2024年4月26日(金)

山師の手帳~“いちびり”が日本を救う~

2016年5月23日

レンタル着物の戦略とは?

 正直に言えば、格安のレンタル浴衣はペラペラの化繊の和装生地だから、レンタル業者も気楽なものだ。いくら汚してもジャブジャブ洗えるから和装着物の大革命である。まあ、言ってみれば数でこなすという着物業界のビジネスモデルが確立したわけだ。レンタル着物には手描き友禅などはない筈である。多分、中国のどこかでプリント柄をコンピューターグラフィックスでデザインして大量生産しているのだろう。

着物姿の女性が見られる

 別の見方をすればあのけばけばしい着物の柄目は中国の観光客の皆さんにはよく映っているともいえる。日本人の着物のセンスは「詫び寂び文化」に近いから、レンタル着物ブームとは似て非なるものである。そういえば、旧来の冠婚葬祭のニーズについては別に結構繁盛しているとも聞く。市場ニーズの差別化もあって、結婚式の黒留袖になると正絹の着物になるから、最低でも1万5000円から2万5000円が相場になるらしい。和装の世界にも多様性とグローバル化が進んでいると言えないこともない。

高田好胤老師の視点

 さて、修学旅行生のレンタル着物も流行しているが、中高生でも日本人だから、ペラペラの化繊生地はやはり嫌がるらしい。彼らは着こなしも見よう見まねで渋い着こなしをしているから堂にいったものだ。そう言われると最近では東京でも若者たちが着物を着て繁華街を歩いているのが流行っているのは修学旅行の学習効果なのかもしれない。

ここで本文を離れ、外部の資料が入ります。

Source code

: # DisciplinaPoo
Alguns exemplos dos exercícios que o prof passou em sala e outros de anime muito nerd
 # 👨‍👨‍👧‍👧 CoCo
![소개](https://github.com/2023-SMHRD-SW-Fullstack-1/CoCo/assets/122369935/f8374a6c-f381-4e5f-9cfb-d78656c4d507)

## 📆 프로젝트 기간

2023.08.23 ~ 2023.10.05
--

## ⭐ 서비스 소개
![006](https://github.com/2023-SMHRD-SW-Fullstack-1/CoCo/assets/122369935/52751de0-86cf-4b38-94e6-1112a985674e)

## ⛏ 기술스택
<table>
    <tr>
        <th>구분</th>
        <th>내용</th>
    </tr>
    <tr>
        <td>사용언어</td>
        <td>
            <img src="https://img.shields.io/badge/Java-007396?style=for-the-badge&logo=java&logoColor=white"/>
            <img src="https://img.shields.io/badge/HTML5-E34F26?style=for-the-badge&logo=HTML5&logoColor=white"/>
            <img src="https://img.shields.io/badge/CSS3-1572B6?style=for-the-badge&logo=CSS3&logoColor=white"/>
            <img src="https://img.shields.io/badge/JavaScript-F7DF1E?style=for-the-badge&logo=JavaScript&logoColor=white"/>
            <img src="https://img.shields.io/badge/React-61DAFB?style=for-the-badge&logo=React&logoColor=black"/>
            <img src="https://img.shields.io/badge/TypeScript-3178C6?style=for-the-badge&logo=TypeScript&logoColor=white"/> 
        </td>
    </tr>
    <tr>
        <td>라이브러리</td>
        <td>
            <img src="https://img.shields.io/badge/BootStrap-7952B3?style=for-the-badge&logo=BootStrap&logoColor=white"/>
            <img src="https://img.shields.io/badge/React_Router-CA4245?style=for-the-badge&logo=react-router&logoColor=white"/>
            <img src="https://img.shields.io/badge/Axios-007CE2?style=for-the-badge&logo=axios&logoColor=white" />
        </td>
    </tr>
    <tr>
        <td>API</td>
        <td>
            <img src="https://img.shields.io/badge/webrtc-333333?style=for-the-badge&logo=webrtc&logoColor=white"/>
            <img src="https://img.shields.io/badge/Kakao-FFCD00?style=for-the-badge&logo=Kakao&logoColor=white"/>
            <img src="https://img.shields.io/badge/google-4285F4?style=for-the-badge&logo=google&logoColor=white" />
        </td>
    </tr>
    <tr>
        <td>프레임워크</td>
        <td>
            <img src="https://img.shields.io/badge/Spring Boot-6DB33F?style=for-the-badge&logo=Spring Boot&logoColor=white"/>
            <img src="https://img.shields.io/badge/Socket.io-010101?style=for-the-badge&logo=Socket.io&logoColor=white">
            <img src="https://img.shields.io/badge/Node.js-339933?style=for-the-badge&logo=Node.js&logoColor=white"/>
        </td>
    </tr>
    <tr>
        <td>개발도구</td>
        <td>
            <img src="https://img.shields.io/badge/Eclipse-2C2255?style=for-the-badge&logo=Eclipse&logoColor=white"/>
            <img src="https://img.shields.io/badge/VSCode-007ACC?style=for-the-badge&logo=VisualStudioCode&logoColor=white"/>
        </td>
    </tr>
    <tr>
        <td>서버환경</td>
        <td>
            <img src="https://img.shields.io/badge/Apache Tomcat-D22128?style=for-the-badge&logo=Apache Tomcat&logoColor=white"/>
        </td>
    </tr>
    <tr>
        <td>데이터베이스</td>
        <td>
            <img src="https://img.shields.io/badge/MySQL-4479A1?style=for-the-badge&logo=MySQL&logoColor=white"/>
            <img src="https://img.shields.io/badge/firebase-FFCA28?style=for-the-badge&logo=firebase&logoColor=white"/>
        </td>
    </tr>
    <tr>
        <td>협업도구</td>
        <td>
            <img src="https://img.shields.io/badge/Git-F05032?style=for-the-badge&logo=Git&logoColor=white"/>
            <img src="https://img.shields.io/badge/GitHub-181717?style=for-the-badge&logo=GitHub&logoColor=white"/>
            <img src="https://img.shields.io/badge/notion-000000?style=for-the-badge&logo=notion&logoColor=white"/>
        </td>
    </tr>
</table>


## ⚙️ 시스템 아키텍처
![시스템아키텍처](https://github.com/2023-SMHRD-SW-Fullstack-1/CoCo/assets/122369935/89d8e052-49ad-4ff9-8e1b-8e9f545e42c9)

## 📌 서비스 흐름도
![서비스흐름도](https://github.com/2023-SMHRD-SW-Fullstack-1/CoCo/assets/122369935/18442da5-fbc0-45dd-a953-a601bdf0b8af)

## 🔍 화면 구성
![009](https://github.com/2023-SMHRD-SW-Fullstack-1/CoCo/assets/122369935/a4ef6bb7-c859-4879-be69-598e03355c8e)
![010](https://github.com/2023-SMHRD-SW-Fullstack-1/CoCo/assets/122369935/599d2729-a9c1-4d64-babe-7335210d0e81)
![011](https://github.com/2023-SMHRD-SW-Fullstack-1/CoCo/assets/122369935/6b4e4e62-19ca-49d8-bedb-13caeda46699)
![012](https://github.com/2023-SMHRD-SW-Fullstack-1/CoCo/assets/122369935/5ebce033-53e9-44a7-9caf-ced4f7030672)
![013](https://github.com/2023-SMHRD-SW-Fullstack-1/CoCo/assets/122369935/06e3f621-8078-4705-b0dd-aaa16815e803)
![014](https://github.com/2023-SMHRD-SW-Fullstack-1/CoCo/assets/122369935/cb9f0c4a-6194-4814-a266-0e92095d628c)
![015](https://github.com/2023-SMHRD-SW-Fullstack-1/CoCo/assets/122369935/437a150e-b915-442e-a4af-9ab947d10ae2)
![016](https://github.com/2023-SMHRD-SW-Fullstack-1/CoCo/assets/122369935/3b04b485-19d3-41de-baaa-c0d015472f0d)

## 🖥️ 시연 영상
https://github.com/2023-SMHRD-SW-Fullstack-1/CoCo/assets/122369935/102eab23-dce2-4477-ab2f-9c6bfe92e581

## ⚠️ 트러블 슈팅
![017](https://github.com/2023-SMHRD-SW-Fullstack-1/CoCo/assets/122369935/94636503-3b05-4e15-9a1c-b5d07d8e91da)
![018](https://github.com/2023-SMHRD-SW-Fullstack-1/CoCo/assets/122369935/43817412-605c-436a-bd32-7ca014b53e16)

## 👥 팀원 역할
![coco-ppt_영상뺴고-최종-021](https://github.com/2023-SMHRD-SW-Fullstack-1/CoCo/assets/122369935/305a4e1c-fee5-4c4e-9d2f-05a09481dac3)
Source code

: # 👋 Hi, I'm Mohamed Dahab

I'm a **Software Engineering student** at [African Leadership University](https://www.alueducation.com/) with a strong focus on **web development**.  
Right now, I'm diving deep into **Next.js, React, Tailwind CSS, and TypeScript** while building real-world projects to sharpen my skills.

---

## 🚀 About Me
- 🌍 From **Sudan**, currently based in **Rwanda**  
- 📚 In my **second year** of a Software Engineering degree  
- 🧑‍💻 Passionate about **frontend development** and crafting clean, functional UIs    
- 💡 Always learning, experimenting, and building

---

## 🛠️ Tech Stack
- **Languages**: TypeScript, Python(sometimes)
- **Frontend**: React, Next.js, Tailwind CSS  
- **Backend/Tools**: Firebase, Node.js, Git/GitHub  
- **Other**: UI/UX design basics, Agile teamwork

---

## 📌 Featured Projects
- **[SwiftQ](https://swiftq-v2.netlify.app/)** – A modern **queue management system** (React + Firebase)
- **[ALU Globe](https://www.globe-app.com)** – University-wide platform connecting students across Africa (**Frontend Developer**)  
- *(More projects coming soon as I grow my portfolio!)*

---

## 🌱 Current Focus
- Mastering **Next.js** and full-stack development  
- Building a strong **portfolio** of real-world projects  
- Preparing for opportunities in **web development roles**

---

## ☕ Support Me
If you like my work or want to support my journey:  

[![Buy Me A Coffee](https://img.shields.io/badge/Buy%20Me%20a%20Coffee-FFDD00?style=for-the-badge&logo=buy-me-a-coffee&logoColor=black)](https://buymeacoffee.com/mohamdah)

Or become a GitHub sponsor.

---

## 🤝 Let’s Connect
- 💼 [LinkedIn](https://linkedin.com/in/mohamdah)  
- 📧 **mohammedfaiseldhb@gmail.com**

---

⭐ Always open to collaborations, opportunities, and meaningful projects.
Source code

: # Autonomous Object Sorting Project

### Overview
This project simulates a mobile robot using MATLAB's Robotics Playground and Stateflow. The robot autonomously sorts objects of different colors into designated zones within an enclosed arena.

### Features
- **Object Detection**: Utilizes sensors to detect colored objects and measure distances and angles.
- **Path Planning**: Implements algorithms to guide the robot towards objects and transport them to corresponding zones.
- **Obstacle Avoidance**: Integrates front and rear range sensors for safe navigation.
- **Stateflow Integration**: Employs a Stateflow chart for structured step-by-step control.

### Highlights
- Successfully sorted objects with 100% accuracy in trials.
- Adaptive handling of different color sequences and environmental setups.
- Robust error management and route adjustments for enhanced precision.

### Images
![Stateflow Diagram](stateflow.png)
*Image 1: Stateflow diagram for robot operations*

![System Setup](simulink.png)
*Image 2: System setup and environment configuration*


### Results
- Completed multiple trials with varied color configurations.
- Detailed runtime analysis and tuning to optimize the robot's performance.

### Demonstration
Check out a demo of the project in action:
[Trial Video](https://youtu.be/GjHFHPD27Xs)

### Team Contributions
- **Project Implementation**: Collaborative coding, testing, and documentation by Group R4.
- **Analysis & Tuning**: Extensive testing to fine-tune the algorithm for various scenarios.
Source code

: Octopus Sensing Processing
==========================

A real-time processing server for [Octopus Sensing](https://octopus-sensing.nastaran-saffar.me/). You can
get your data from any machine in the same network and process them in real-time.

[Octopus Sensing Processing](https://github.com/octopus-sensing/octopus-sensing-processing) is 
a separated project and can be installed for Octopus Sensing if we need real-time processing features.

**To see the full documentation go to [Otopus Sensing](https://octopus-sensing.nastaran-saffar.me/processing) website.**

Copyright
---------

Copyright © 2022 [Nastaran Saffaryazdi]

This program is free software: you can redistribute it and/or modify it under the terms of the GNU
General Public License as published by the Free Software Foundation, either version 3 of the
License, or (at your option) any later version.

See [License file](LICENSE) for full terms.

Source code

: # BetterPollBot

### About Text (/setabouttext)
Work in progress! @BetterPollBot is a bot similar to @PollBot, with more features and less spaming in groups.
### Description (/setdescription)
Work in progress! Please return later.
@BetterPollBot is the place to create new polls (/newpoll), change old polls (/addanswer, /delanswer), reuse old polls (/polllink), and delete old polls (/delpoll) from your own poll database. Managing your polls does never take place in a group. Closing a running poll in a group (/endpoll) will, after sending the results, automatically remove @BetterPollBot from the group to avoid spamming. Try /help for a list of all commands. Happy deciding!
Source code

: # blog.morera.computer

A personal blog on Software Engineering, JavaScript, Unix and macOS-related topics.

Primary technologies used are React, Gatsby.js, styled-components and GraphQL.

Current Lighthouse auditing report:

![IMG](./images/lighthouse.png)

 話は変わるが、奈良の薬師寺の故高田好胤管主は修学旅行生に説法をするので有名だったが、青空法話で600万人以上の生徒さんに青空法話をしたことを聞いたので「毎日、修学旅行の生徒さんに説教するのは大変でしょう」と僕が聞いたら「いや、将来のために今から市場開拓しとかんと日本の仏教は廃れるからな〜」と屈託なく笑われたのを思い出した。京都の呉服屋さんも高利益商いの限界を感じて高田好胤さんの真似をして、和服の市場開拓を目指しているのかとも、フッと思ったがそんな発想を持っている和装衣料の経営者は寡聞にして聞いたことはない。